§ **Problem statement**: The records sit below. Return every line in them that holds the word "NaCl".

(Recorded information)

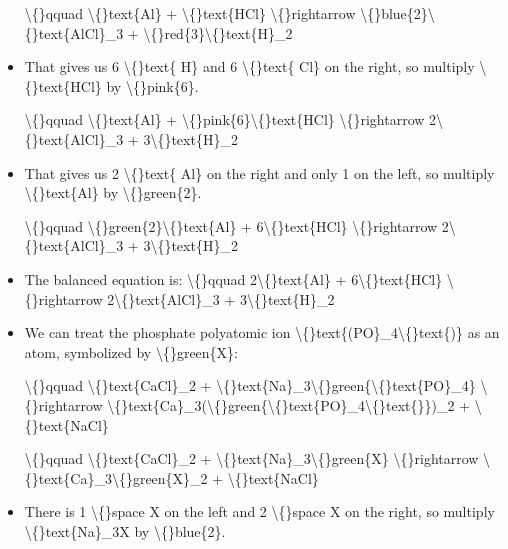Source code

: \documentclass{article}
\begin{document}
\begin{itemize}
                    \textbackslash\{\}qquad
                        \textbackslash\{\}text\{Al\} + \textbackslash\{\}text\{HCl\} \textbackslash\{\}rightarrow \textbackslash\{\}blue\{2\}\textbackslash\{\}text\{AlCl\}\_3 + \textbackslash\{\}red\{3\}\textbackslash\{\}text\{H\}\_2
  \item That gives us 6 \textbackslash\{\}text\{ H\} and 6 \textbackslash\{\}text\{ Cl\}
                        on the right, so multiply
                        \textbackslash\{\}text\{HCl\} by \textbackslash\{\}pink\{6\}.
                    
                    \textbackslash\{\}qquad
                        \textbackslash\{\}text\{Al\} + \textbackslash\{\}pink\{6\}\textbackslash\{\}text\{HCl\} \textbackslash\{\}rightarrow 2\textbackslash\{\}text\{AlCl\}\_3 + 3\textbackslash\{\}text\{H\}\_2
  \item That gives us 2 \textbackslash\{\}text\{ Al\} on the right and
                        only 1 on the left, so multiply
                        \textbackslash\{\}text\{Al\} by \textbackslash\{\}green\{2\}.
                    
                    \textbackslash\{\}qquad
                        \textbackslash\{\}green\{2\}\textbackslash\{\}text\{Al\} + 6\textbackslash\{\}text\{HCl\} \textbackslash\{\}rightarrow 2\textbackslash\{\}text\{AlCl\}\_3 + 3\textbackslash\{\}text\{H\}\_2
  \item The balanced equation is:
                    \textbackslash\{\}qquad
                        2\textbackslash\{\}text\{Al\} + 6\textbackslash\{\}text\{HCl\} \textbackslash\{\}rightarrow 2\textbackslash\{\}text\{AlCl\}\_3 + 3\textbackslash\{\}text\{H\}\_2
  \item We can treat the phosphate polyatomic ion \textbackslash\{\}text\{(PO\}\_4\textbackslash\{\}text\{)\} as an atom, symbolized by \textbackslash\{\}green\{X\}:
                    
                    \textbackslash\{\}qquad
                        \textbackslash\{\}text\{CaCl\}\_2 + \textbackslash\{\}text\{Na\}\_3\textbackslash\{\}green\{\textbackslash\{\}text\{PO\}\_4\} \textbackslash\{\}rightarrow \textbackslash\{\}text\{Ca\}\_3(\textbackslash\{\}green\{\textbackslash\{\}text\{PO\}\_4\textbackslash\{\}text\{\}\})\_2 + \textbackslash\{\}text\{NaCl\}
                    
                    \textbackslash\{\}qquad
                        \textbackslash\{\}text\{CaCl\}\_2 + \textbackslash\{\}text\{Na\}\_3\textbackslash\{\}green\{X\} \textbackslash\{\}rightarrow \textbackslash\{\}text\{Ca\}\_3\textbackslash\{\}green\{X\}\_2 + \textbackslash\{\}text\{NaCl\}
  \item There is 1 \textbackslash\{\}space X on the left and 2 \textbackslash\{\}space X
                        on the right, so multiply
                        \textbackslash\{\}text\{Na\}\_3X by \textbackslash\{\}blue\{2\}.
                    

\end{itemize}
\end{document}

(End Recorded information)

§ **The answer**:
                        \textbackslash\{\}text\{CaCl\}\_2 + \textbackslash\{\}text\{Na\}\_3\textbackslash\{\}green\{\textbackslash\{\}text\{PO\}\_4\} \textbackslash\{\}rightarrow \textbackslash\{\}text\{Ca\}\_3(\textbackslash\{\}green\{\textbackslash\{\}text\{PO\}\_4\textbackslash\{\}text\{\}\})\_2 + \textbackslash\{\}text\{NaCl\}
                        \textbackslash\{\}text\{CaCl\}\_2 + \textbackslash\{\}text\{Na\}\_3\textbackslash\{\}green\{X\} \textbackslash\{\}rightarrow \textbackslash\{\}text\{Ca\}\_3\textbackslash\{\}green\{X\}\_2 + \textbackslash\{\}text\{NaCl\}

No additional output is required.